Position adjustments

Position adjustments determine the placement of overlapping geoms. For example, they can jitter points by applying a small amount of noise, or dodge bars to put them side-by-side. Use the position= argument to geoms to specify adjustments.

You will learn
  • How to avoid overplotting by jittering points.
  • How to make side-by-side bar charts.
  • How to make stacked bar charts with equal heights.
  • How to apply the same position adjustment to multiple geoms.
  • Use the position= argument to geoms to specify position adjustments.
  • position_jitter() adds a small amount of noise to points.
  • position_dodge() places bars side-by-side.
  • position_fill() stacks bars to the same height.
  • Explicitly add rows for missing data when dodging bars.
  • Often, setting parameters like position_dodge(width=...) is necessary to align adjustments across geoms.

Setup

from plotnine import *
from plotnine.data import diamonds

Jittering points

Use position_jitter() to add a small amount of noise to the x- and y-axis for geoms like points. This enables viewers to see overlapping items on dense plots.

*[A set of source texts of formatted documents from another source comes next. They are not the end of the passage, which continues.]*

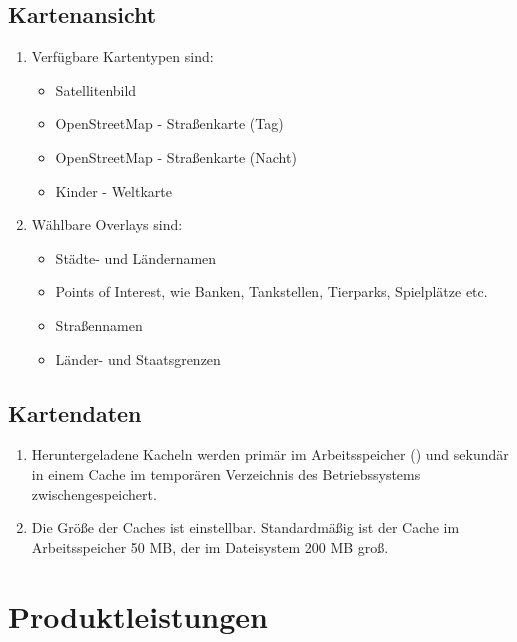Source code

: \documentclass[10pt]{scrreprt}
\begin{document}
\renewcommand{\labelenumi}{\textbf{/D\numprint{\theenumi}0/}}

\section{Kartenansicht}
\begin{enumerate}[leftmargin=2cm]
\item Verfügbare Kartentypen sind:
\begin{itemize}
\item Satellitenbild
\item OpenStreetMap - Straßenkarte (Tag)
\item \W OpenStreetMap - Straßenkarte (Nacht)
\item \W Kinder - Weltkarte
\end{itemize}
\item Wählbare Overlays sind:
\begin{itemize}
\item Städte- und Ländernamen
\item Points of Interest, wie Banken, Tankstellen, Tierparks, Spielplätze etc.
\item Straßennamen
\item \W Länder- und Staatsgrenzen
\end{itemize}
\end{enumerate}
\section{Kartendaten}
\begin{enumerate}[leftmargin=2cm,resume]
\item Heruntergeladene Kacheln werden primär im Arbeitsspeicher (\W) und sekundär in einem Cache im temporären Verzeichnis des Betriebssystems zwischengespeichert.
\item Die Größe der Caches ist einstellbar. Standardmäßig ist der Cache im Arbeitsspeicher 50 MB, der im Dateisystem 200 MB groß.
\end{enumerate}




\chapter{Produktleistungen}

\renewcommand{\labelenumi}{\textbf{/L\numprint{\theenumi}0/}}
\end{document}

The plots below show points before and after applying jitter.

p = ggplot(diamonds.head(1000), aes("cut", "carat", fill="clarity"))

p + geom_point()
p + geom_point(position=position_jitter())

Stacking, filling, and dodging bars

By default, geoms like geom_bar() stack bars on top of each other (position_stack()). Use position_fill() to make the stacked bars all together the same height (set at 1), and position_dodge() to move bars side-by-side.

from plotnine.data import diamonds

# TODO: from https://ggplot2-book.org/layers.html#sec-position
p = ggplot(diamonds, aes("color", fill="cut")) + theme(legend_position="none")

p + geom_bar(position=position_stack())  # default
p + geom_bar(position=position_fill())
p + geom_bar(position=position_dodge())

Reversing order

The position_stack() and position_fill() functions supports a reverse argument. This reverses the order within stacked bars.

p = ggplot(diamonds, aes("color", fill="cut"))

p + geom_bar(position=position_fill())
p + geom_bar(position=position_fill(reverse=True))

Spacing between dodged bars

Use the width argument to position_dodge() to increase or decrease the spacing between dodged bars.

import pandas as pd

df = pd.DataFrame({"x": [1, 1, 2, 2], "n": [1, 2, 3, 4], "fill": ["A", "B"] * 2})

ggplot(df, aes("x", "n", fill="fill")) + geom_col(position=position_dodge(width=0.5))

Notice that setting width=0.5 caused the bars to overlap. Setting width higher increases the distance between the center of the bars.

Labelling bars

If you want to add a label to dodged bars, it’s often necessary to set the dodge width for both the bars and the text.

dodge = position_dodge(width=0.6)
(
    ggplot(df, aes("x", "n", fill="fill", label="n"))
    + geom_col(position=dodge, width=0.5)
    + geom_text(position=dodge)
)

Jitterdodging

If you want to combine jittering and dodging, use position_jitterdodge(). (TODO: just link to API Reference, add example there.)

Dodging with missing bars

When dodging bars, if a bar is missing from the plot (e.g. due to missing data), it often shows up by making another bar especially wide.

from plotnine.data import mpg

ggplot(mpg, aes("class", fill="factor(cyl)")) + geom_bar(position=position_dodge())

Notice that 2seater on the left has only a single bar that’s as wide as car classes with 4 bars. This is because bars occupy the same amount of room within an x-axis grouping.

In order to preserve space within a grouping for missing bars, you can calculate counts yourself, and add explicit rows for missing combinations in the data.

df_crossed = mpg[["cyl"]].merge(mpg[["class"]], how="cross")

# TODO: only works because class is a categorical
# also is this section is pretty cumbersome
full_counts = mpg.groupby(["cyl", "class"]).size().reset_index(name="n")

(
    ggplot(
        full_counts,
        aes("class", "n", color="factor(cyl)", fill="factor(cyl)"),
    )
    + geom_col(position=position_dodge())
)

Note that setting the color= aesthetic makes the bars with height 0 visible (by setting the color of the rectangle border).

Dodging lines and points

When dodging lines and points, the width= argument to position_dodge() is necessary.

df = pd.DataFrame(
    {
        "group": ["A"] * 2 + ["B"] * 2,
        "condition": ["treatment", "control"] * 2,
        "measure": [3, 1, 2, 1],
    }
)


dodge = position_dodge(width=0.1)

(
    ggplot(df, aes("condition", "measure", fill="group", group="group"))
    + geom_line(position=dodge)
    + geom_point(size=4, position=dodge)
    + expand_limits(y=0)
)

Nudge a fixed amount

Use position_nudge() to move points or text a fixed amount in the x- and y-directions.

highest_mpg = mpg[(mpg["hwy"] == mpg["hwy"].max()) & (mpg["cty"] == mpg["cty"].max())]

(
    ggplot(mpg, aes("cty", "hwy"))
    + geom_point()
    + geom_text(
        aes(label="model"),
        position=position_nudge(x=-1, y=-2),
        data=highest_mpg,
    )
)

Note however that geoms like geom_text() provide nudge_x and nudge_y arguments that are more convenient for nudging text.